Les membres de la commission parlementaire chargée des terres et du développement rural ont interrogé le ministère des Terres sur les nouveaux changements de politique en matière de titres fonciers, affirmant que les réformes semblent contredire les lois et politiques existantes.
Le comité a fait part de ses préoccupations cette semaine lors d’une séance de témoignages oraux avec le secrétaire permanent du ministère des Terres et du Développement rural, Prosper Matondi.
Matondi a déclaré aux députés que le gouvernement délivrait désormais de nouveaux permis fonciers avec une date d’expiration pour remplacer les baux de 99 ans accordés aux nouveaux agriculteurs en 2006-2007.
Les baux de 99 ans n’avaient pas de date d’expiration.
Les membres du comité ont réagi avec colère après que Matondi ait révélé que les nouveaux permis auraient une date d’expiration, certains députés accusant le ministère de retirer des terres à la majorité au profit de quelques-uns.
Le député de Chivi Sud et président du comité, Felix Saul Maburutse, est intervenu :
« PS, ne tournez pas autour du pot. Donnez-nous des réponses aux questions posées. Ne nous racontez pas d’histoire. Nous en sommes conscients et nous comprenons d’où cela vient.
« Nous disons que vous avez dit à ce comité que vous aviez créé un autre permis avec une date d’expiration. Le ministre précédent et son secrétaire délivraient des permis sans date d’expiration. Qu’est-ce qui cause tous ces changements au sein du même gouvernement? »

En réponse, Matondi a déclaré que le permis avait été modifié suite à « une annonce de la date effective d’enregistrement de tous les titres de propriété d’ici le 30 juin 2026 ».
Maburutse a remis en question cette annonce.
« PS, où cela a-t-il été annoncé ? Dans les journaux ou où ? Nous sommes un gouvernement. Si vous dites que cela a été annoncé, où et par qui ? »
Le député de Mberengwa Nord, Tafanana Zhou, s’est demandé ce qu’il adviendrait des lettres d’offre existantes dans le cadre de la nouvelle politique.
« Qu’arrive-t-il aux anciennes lettres d’offre qui étaient là ? Auront-elles également une date d’expiration, ou resteront-elles les mêmes ? Nous ne pouvons pas avoir deux politiques qui se contredisent. »
Le député de Rushinga, Tendai Nyabani, a déclaré que les responsables du gouvernement étaient liés par les lois du pays et ne pouvaient pas modifier unilatéralement les politiques régissant la terre.
« Les lois du pays régissent la nation entière, pas un individu.
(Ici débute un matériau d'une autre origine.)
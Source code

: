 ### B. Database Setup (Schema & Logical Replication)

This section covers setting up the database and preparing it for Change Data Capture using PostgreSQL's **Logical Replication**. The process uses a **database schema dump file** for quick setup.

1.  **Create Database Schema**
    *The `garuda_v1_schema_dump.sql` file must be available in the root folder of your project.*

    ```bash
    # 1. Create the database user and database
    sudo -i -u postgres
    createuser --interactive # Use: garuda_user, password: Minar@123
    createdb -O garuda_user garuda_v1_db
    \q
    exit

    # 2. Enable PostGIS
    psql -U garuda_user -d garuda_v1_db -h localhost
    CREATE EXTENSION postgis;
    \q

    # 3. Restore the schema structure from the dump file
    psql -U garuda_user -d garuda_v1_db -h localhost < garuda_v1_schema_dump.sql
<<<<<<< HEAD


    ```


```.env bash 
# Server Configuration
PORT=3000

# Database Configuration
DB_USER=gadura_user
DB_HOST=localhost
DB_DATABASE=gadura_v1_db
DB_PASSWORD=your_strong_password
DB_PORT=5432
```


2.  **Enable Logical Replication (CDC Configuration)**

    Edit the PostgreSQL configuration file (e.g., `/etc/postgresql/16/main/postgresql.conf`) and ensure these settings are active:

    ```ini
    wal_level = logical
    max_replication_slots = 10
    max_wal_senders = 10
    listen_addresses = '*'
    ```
Les technocrates doivent respecter les lois du pays.
« En ce qui concerne les baux de 99 ans, vous avez modifié la politique. À qui avez-vous parlé de cette réforme politique ? Voulez-vous voler des terres aux gens ? En tant que Parlement, nous élaborons ces lois. »
Le député de Bindura Sud, Remigius Matangira, a également remis en question la justification de la réduction de la durée des titres fonciers.
« Nous avons besoin que la Commission foncière comprenne pourquoi le bail de 99 ans est entré en vigueur. Personne ne peut vivre au-delà de 110 ans. Alors pourquoi réduisez-vous la durée d’occupation du titre de propriété ? »
Matondi a déclaré au comité que le ministère était confronté à « d’énormes problèmes » pour lancer le programme de titres de propriété après 26 ans de défis dans l’administration foncière.
Il a déclaré qu’il y avait actuellement sept types de lettres d’offre en circulation et que les banques avaient initialement rejeté les baux de 99 ans en raison de clauses défavorables.
« Nous devons clarifier la position du gouvernement. Nous ne changeons pas la politique du gouvernement », a déclaré Matondi.
Maburutse a toutefois déclaré que les préoccupations soulevées par les députés nécessitaient des réponses de la part des hauts responsables du gouvernement.
« Certaines des choses posées ici n’ont rien à voir avec vous. Vous venez d’être nommé. Les gens soulèvent des préoccupations qui nécessitent une introspection de la part de vos patrons. Les Zimbabwéens ont des questions. Ils ont besoin de satisfaction », a-t-il déclaré.